A questão de fundo de nosso país está sendo
equacionada: garantir a todos mas principalmente aos pobres o acesso aos bens
da vida, superar a espantosa desigualdade e criar mediante a educação
oportunidades aos pequenos para que possam crescer, se desenvolver e se
humanizar como cidadãos ativos.
Esse projeto despertou o senso de soberania do
Brasil, projetou-o no cenário mundial como uma posição independente, cobrando
uma nova ordem mundial, na qual a humanidade se descobrisse como humanidade,
habitando a mesma Casa Comum.
O desafio para a Presidenta Dilma não é só consolidar
o que já deu certo e corrigir defeitos mas inaugurar um novo ciclo de exercício
do poder que signifique um salto de qualidade em todas as esferas da vida
social. Pouco se conseguirá se não houver uma reforma política que elimine de
vez as bases da corrupção e que permita um avanço da democracia representativa
com a incorporação da democracia participativa, com conselhos, audiências
públicas, com a consulta aos movimentos sociais e outras instituições da
sociedade civil. É urgente uma reforma tributária para que tenha mais equidade
e ajude a suplantar a abissal desigualdade social. Fundamentalmente a educação
e a saúde estarão no centro das preocupações desse novo ciclo. Um povo
ignorante e doente não pode dar nunca um salto rumo a um patamar mais alto de
vida. A questão do saneamente básico, da mobilidade urbana (85% de população
vive nas cidades) com transporte minimamente digno, a segurança e o combate à criminalidade
são imperativos impostos pela sociedade e que a Presidenta se obrigará a
atender.
Ela nos debates apresentou um leque signficativo de
transformações a que se propôs. Pela seridade e sentido de eficácia que sempre
mostrou, podemos confiar que acontecerão.
Há questões que mal foram acenadas nos debates: a
importância da reforma agrária moderna que fixa o camponês no campo com todas
as vantagens que a ciência propiciou. Importa ainda demarcar e homologar as
terras indígenas, muitas ameaçadas pelo avanço do agro-negócio.

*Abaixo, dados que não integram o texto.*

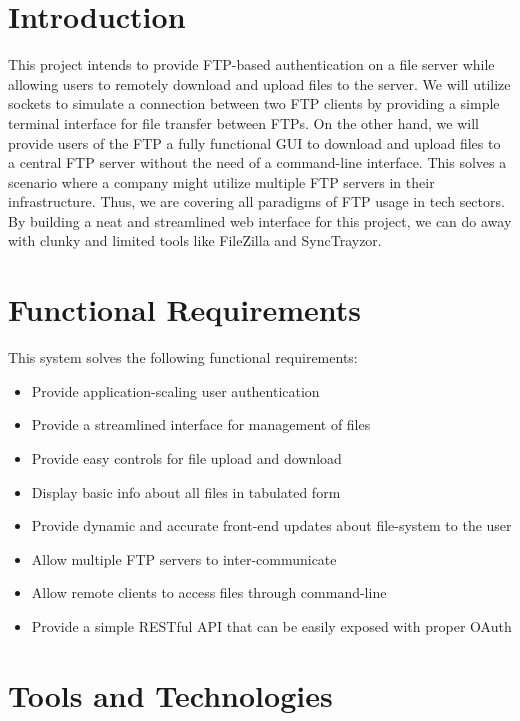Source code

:\documentclass[12pt]{article}
\begin{document}
\pagebreak

\setlength{\parindent}{0pt}
\setlength{\parskip}{1em}

\section{Introduction}
This project intends to provide FTP-based authentication on a file server
while allowing users to remotely download and upload files to the server.
We will utilize sockets to simulate a connection between two FTP clients by providing a
simple terminal interface for file transfer between FTPs. On the other hand, we will provide
users of the FTP a fully functional GUI to download and upload files to a central FTP server 
without the need of a command-line interface.
This solves a scenario where a company might utilize multiple FTP servers in their
infrastructure. Thus, we are covering all paradigms of FTP usage in tech sectors.
By building a neat and streamlined web interface for this project,
we can do away with clunky and limited tools like FileZilla and SyncTrayzor.

\section{Functional Requirements}
This system solves the following functional requirements:
\begin{itemize}
	\item Provide application-scaling user authentication
	\item Provide a streamlined interface for management of files
	\item Provide easy controls for file upload and download
	\item Display basic info about all files in tabulated form
	\item Provide dynamic and accurate front-end updates about file-system to the user
	\item Allow multiple FTP servers to inter-communicate
	\item Allow remote clients to access files through command-line
	\item Provide a simple RESTful API that can be easily exposed with proper OAuth
\end{itemize}

\section{Tools and Technologies}
\end{document}
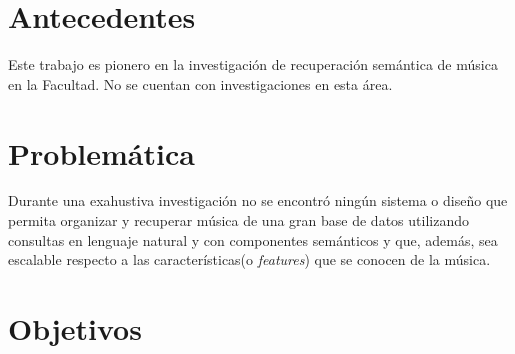 \section{Antecedentes}
\label{sec:anteced}

Este trabajo es pionero en la investigación de recuperación semántica de música en la Facultad. No se cuentan con investigaciones en esta área. 

\section{Problemática}
\label{sec:problem}

Durante una exahustiva investigación no se encontró ningún sistema o diseño que permita organizar y recuperar música de una gran base de datos utilizando consultas en lenguaje natural y con componentes semánticos y que, además, sea escalable respecto a las características(o \textit{features}) que se conocen de la música. \\
\section{Objetivos}
\label{sec:objective}

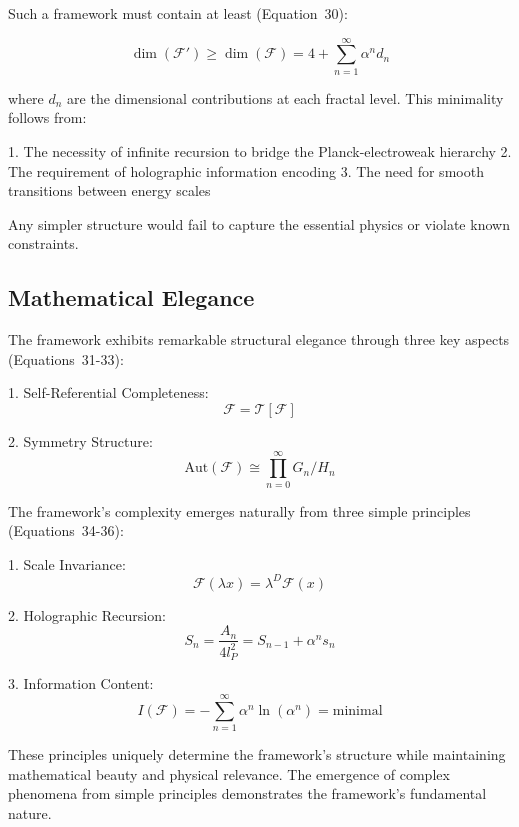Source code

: \documentclass[12pt]{article}
\begin{document}
Such a framework must contain at least (Equation~30):

\begin{equation}
\dim(\mathcal{F}') \geq \dim(\mathcal{F}) = 4 + \sum_{n=1}^{\infty} \alpha^n d_n
\end{equation}

where $d_n$ are the dimensional contributions at each fractal level. This minimality follows from:

1. The necessity of infinite recursion to bridge the Planck-electroweak hierarchy
2. The requirement of holographic information encoding
3. The need for smooth transitions between energy scales

Any simpler structure would fail to capture the essential physics or violate known constraints.

\subsection{Mathematical Elegance}

The framework exhibits remarkable structural elegance through three key aspects (Equations~31-33):

1. Self-Referential Completeness:
   \begin{equation}
   \mathcal{F} = \mathcal{T}[\mathcal{F}]
   \end{equation}

2. Symmetry Structure:
   \begin{equation}
   \text{Aut}(\mathcal{F}) \cong \prod_{n=0}^{\infty} G_n/H_n
   \end{equation}

The framework's complexity emerges naturally from three simple principles (Equations~34-36):

1. Scale Invariance:
   \begin{equation}
   \mathcal{F}(\lambda x) = \lambda^D \mathcal{F}(x)
   \end{equation}

2. Holographic Recursion:
   \begin{equation}
   S_n = \frac{A_n}{4l_P^2} = S_{n-1} + \alpha^n s_n
   \end{equation}

3. Information Content:
   \begin{equation}
   I(\mathcal{F}) = -\sum_{n=1}^{\infty} \alpha^n \ln(\alpha^n) = \text{minimal}
   \end{equation}

These principles uniquely determine the framework's structure while maintaining mathematical beauty and physical relevance. The emergence of complex phenomena from simple principles demonstrates the framework's fundamental nature.
\end{document}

Por último e talvez o maior dos desafios nos vem do
campo da ecologia. Severas ameaças pairam sobre o futuro da vida e de nossa
civilização, seja pela máquina de morte já criada que pode eliminar por várias
vezes toda a vida e as consequências desastrosas do aquecimento global. Se
chegar o aquecimento abrupto, como inteiras sociedades científicas alertam, a
vida que conhecemos talvez não possa subsistir e grande parte da humanidade
será letalmente afetada. O Brasil por sua riqueza ecológica é fundamental para
o equiíbrio do planeta crucificado. Um novo governo Dilma não poderá obviar
esta questão que é de vida ou morte para a nossa espécie humana.
Que o Espírito de sabedoria e de cuidado oriente as
decisões difíceis que a Presidenta Dilma Rousseff deverá tomar.